La sensación era indescriptible. Era como si apagara la necesidad que había suplicado ser saciada dentro de ella con cada embestida, el vínculo intensificando las sensaciones mientras él se deslizaba dentro y fuera de ella con facilidad, pero todavía no era suficiente para ella.
—Necesito que sea más profundo, Adam… por favor… —suspiró mientras él se inclinaba sobre ella, sus piernas aún sobre sus hombros mientras se empujaba más adentro y ella gemía con aprecio.
—¡Sí carajo Adam… fóllame… lléname con tu semilla… quiero todo!
Esas últimas palabras parecían romper algo dentro de él y comenzó a moverse como poseído. Sus embestidas se volvieron más insistentes, más rápidas y más fuertes mientras los gemidos de Ann comenzaban a aumentar en volumen.
Mientras sus ojos parpadearon abiertos, miró directamente hacia los ojos de Adam y vio la mirada posesiva de su lobo devolviéndole la mirada. Maeve aullaba de felicidad dentro de ella mientras un gruñido posesivo brotaba del pecho de Adam.
—Mía… —murmuró suavemente mientras se enterraba dentro de ella una y otra vez, el clímax de Ann construyéndose con cada embestida hasta que finalmente se deshizo alrededor de él.

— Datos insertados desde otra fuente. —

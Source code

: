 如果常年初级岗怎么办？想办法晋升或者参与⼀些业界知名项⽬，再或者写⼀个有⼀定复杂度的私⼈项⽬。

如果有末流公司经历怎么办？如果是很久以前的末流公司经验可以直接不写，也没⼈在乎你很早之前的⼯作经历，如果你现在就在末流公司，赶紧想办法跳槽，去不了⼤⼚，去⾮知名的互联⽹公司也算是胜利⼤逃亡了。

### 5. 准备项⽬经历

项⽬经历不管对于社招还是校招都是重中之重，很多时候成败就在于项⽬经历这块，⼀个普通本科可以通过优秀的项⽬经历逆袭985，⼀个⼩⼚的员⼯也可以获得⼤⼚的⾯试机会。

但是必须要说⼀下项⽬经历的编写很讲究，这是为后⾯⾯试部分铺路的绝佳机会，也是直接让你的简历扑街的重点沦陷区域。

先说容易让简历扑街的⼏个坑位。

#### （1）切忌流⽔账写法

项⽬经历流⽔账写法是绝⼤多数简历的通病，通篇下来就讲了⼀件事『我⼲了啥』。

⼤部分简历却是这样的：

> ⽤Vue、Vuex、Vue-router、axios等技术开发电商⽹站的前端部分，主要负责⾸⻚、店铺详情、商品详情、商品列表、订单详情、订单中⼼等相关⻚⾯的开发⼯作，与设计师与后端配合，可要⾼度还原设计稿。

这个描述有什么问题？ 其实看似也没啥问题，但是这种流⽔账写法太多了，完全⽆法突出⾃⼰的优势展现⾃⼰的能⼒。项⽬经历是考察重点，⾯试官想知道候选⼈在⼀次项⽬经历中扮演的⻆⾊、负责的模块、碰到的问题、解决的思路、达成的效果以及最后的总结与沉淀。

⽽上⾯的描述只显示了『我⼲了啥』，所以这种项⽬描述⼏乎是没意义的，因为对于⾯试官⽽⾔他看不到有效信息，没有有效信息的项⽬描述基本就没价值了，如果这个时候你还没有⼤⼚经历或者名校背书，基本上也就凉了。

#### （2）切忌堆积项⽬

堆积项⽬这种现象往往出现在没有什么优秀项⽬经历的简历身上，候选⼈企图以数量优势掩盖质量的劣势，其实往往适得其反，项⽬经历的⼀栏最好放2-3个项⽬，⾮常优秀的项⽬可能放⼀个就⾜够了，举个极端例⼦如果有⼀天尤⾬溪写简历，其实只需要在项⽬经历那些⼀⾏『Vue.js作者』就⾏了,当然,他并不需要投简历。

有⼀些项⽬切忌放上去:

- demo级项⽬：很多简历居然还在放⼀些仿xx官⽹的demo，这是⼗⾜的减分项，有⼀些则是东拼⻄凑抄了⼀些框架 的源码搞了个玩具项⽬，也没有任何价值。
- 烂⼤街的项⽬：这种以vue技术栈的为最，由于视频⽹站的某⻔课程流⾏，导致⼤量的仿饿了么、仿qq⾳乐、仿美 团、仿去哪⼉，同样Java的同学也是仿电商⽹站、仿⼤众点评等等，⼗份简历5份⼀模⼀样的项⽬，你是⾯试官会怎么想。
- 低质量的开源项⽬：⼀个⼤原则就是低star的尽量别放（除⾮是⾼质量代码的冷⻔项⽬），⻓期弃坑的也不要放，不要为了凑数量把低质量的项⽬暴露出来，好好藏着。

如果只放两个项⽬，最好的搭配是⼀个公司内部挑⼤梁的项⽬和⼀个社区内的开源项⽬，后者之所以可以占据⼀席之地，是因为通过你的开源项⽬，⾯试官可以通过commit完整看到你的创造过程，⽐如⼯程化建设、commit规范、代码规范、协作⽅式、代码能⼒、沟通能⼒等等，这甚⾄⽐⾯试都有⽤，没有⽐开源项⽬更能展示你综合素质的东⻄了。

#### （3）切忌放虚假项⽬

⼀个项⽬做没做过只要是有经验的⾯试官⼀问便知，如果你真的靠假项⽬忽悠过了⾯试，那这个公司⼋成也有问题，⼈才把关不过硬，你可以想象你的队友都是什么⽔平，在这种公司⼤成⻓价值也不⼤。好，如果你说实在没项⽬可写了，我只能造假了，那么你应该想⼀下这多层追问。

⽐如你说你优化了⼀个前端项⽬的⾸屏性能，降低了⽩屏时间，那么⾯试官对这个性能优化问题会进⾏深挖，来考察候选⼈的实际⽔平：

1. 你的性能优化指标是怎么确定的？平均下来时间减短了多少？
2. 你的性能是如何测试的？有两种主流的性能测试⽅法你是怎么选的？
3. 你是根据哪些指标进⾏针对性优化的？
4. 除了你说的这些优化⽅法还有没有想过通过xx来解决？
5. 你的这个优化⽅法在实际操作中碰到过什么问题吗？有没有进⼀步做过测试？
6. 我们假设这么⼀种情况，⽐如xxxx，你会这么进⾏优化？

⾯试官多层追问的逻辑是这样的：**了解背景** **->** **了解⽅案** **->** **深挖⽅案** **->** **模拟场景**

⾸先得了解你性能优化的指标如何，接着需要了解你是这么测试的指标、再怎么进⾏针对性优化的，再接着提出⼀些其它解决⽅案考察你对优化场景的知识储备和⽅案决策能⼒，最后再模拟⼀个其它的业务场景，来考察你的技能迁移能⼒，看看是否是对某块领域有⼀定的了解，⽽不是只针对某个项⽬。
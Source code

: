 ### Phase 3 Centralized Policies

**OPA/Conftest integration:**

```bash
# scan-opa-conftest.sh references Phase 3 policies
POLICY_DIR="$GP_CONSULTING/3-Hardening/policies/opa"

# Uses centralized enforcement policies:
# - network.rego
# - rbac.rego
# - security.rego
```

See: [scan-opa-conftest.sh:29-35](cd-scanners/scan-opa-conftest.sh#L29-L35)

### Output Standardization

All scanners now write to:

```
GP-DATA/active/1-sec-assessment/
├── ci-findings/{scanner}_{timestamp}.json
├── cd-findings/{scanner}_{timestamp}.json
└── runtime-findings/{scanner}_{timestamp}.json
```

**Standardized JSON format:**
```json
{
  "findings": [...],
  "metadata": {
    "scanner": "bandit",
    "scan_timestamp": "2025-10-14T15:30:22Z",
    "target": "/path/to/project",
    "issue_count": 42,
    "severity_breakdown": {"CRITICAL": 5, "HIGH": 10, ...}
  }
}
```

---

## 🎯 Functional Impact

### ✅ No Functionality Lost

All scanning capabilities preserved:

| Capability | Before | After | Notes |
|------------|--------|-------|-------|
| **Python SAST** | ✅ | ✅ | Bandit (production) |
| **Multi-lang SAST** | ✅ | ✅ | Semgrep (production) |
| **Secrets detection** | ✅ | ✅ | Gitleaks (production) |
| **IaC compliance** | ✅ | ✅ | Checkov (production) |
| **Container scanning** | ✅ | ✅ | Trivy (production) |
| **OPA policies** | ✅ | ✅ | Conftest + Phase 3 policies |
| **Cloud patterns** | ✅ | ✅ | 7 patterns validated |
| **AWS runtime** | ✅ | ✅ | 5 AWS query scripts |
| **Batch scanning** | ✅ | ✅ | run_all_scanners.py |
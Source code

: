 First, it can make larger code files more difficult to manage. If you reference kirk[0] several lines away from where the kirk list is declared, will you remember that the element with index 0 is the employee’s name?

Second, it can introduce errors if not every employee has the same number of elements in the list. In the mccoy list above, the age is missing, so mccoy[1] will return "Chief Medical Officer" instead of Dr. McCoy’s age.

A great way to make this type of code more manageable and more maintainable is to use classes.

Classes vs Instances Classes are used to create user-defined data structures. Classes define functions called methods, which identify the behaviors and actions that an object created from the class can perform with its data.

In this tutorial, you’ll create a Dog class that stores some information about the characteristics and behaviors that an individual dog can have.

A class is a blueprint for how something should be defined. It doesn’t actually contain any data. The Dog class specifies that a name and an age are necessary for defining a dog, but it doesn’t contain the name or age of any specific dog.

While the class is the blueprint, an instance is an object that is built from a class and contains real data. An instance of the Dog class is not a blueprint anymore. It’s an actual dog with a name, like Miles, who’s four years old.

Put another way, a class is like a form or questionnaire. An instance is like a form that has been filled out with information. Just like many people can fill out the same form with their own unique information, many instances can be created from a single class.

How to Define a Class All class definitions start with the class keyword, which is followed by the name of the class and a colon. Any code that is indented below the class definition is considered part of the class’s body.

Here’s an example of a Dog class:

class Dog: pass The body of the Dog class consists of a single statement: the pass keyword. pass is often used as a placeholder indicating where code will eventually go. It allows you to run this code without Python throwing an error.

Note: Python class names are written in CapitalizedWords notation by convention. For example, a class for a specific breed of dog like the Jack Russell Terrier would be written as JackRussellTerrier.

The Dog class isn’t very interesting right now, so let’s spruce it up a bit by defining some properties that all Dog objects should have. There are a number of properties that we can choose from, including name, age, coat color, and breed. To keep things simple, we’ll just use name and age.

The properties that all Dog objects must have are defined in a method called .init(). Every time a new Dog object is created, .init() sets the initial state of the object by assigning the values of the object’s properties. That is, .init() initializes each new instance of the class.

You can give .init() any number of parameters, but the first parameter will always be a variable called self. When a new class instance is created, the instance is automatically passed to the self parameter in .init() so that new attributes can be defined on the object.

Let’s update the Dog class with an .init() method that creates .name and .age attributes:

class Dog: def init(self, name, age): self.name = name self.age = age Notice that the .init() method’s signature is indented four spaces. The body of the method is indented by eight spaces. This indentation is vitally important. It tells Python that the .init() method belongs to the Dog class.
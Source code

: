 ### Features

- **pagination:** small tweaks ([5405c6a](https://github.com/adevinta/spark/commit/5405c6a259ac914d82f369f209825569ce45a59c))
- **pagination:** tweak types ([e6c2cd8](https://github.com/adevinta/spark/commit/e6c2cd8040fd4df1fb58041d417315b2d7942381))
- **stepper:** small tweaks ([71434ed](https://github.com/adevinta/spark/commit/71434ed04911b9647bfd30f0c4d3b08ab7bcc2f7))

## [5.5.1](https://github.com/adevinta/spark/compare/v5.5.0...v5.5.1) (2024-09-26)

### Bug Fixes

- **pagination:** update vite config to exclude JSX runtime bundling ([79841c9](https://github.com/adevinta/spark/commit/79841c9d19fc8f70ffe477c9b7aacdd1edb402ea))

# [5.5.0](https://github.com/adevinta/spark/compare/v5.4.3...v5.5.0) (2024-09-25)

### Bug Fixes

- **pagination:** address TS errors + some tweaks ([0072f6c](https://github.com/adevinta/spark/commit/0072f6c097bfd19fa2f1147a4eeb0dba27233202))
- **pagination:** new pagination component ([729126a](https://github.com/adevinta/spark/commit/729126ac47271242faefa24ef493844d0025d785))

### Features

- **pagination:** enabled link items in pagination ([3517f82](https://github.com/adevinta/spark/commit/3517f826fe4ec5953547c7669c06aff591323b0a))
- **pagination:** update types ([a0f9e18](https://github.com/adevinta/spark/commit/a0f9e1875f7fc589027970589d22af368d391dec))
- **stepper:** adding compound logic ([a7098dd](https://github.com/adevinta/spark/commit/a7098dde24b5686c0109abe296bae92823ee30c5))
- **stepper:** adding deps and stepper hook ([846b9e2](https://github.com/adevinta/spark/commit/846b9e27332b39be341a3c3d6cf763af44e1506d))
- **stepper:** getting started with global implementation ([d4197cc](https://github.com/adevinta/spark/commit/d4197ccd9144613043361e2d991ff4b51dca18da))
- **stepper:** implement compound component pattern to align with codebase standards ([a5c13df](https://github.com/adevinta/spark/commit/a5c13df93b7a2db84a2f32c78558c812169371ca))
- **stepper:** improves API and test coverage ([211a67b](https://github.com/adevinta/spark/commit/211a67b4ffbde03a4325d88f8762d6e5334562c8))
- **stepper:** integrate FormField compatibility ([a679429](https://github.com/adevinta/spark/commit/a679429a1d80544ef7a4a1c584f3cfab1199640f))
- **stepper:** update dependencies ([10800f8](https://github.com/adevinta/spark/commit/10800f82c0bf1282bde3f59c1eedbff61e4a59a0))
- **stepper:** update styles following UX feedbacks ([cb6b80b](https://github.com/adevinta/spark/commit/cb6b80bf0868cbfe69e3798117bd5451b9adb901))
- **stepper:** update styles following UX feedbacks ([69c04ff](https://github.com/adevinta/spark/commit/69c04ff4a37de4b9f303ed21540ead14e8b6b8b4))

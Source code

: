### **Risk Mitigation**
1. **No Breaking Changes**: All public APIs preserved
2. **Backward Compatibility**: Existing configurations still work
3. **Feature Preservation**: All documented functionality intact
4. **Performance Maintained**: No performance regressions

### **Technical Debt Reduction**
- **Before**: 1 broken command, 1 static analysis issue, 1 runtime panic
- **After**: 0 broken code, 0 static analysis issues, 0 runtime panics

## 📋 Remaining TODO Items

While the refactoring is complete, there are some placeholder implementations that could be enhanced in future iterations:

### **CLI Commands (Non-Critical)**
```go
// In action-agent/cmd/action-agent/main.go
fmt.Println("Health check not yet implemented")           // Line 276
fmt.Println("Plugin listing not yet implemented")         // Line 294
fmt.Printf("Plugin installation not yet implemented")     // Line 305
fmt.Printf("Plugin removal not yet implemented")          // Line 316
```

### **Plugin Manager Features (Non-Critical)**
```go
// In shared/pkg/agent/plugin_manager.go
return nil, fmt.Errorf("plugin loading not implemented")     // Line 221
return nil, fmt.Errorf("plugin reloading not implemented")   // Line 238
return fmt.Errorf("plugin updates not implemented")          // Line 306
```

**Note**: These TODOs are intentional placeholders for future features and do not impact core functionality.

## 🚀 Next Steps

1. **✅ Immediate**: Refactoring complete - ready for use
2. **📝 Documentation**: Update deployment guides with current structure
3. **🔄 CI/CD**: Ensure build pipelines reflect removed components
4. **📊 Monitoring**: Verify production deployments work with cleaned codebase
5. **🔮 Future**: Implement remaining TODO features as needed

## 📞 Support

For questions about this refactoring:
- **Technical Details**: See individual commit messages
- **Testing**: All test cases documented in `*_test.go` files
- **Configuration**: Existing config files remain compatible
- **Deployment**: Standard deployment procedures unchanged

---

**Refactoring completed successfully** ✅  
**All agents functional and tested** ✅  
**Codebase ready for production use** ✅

—¡MÍA! —rugió Adam, mientras se inclinaba hacia adelante y clavaba sus dientes en su marca, extendiendo su orgasmo hasta el punto que brevemente vio estrellas en sus ojos mientras sentía que él se endurecía y se liberaba dentro de ella.
Yacían allí, con sus cuerpos entrelazados mientras Adam llenaba su cuello con suaves besos y lamidas, luchando ambos por recuperar el aliento.
Ella podía sentirlo aún duro dentro de ella y se preguntaba brevemente si este sería el momento en que quedaría embarazada con sus cachorros. Sinceramente, estaba asombrada de que todavía no hubiera ocurrido, pero así era con su especie.
Era tan raro para ellos concebir fuera de su calor que muy poco pensamiento se le daba alguna vez a la anticoncepción. Quizás estarían entre los pocos afortunados que lograban concebir contra todo pronóstico.
Adam se levantó de ella ligeramente, y cuidadosamente bajó sus piernas en la cama junto a ellos, pero aún quedaba completamente envuelto dentro de ella.
Sin decir otra palabra se bajó sobre ella, para gentilmente cubrir su boca con la suya, depositando un tierno beso en sus labios.
—Te amo Ann, mi Reina. Hasta mi último aliento, haré todo lo que pueda para hacerte feliz —murmuró mientras Ann rodeaba su cuello con sus brazos y lo atraía más cerca, incrementando la intensidad del beso.
Su deseo por este hombre la consumía y mientras la pasión del beso se intensificaba, Adam comenzó a moverse dentro de ella nuevamente.
Por una vez, la totalidad de su enfoque estaba en el amor entre ellos y, al menos por el momento, todos los pensamientos de Narcisa y su aquelarre fueron empujados al fondo de sus mentes mientras sucumbían a la llamada del vínculo de compañeros e indulgían en los cuerpos del otro una y otra vez.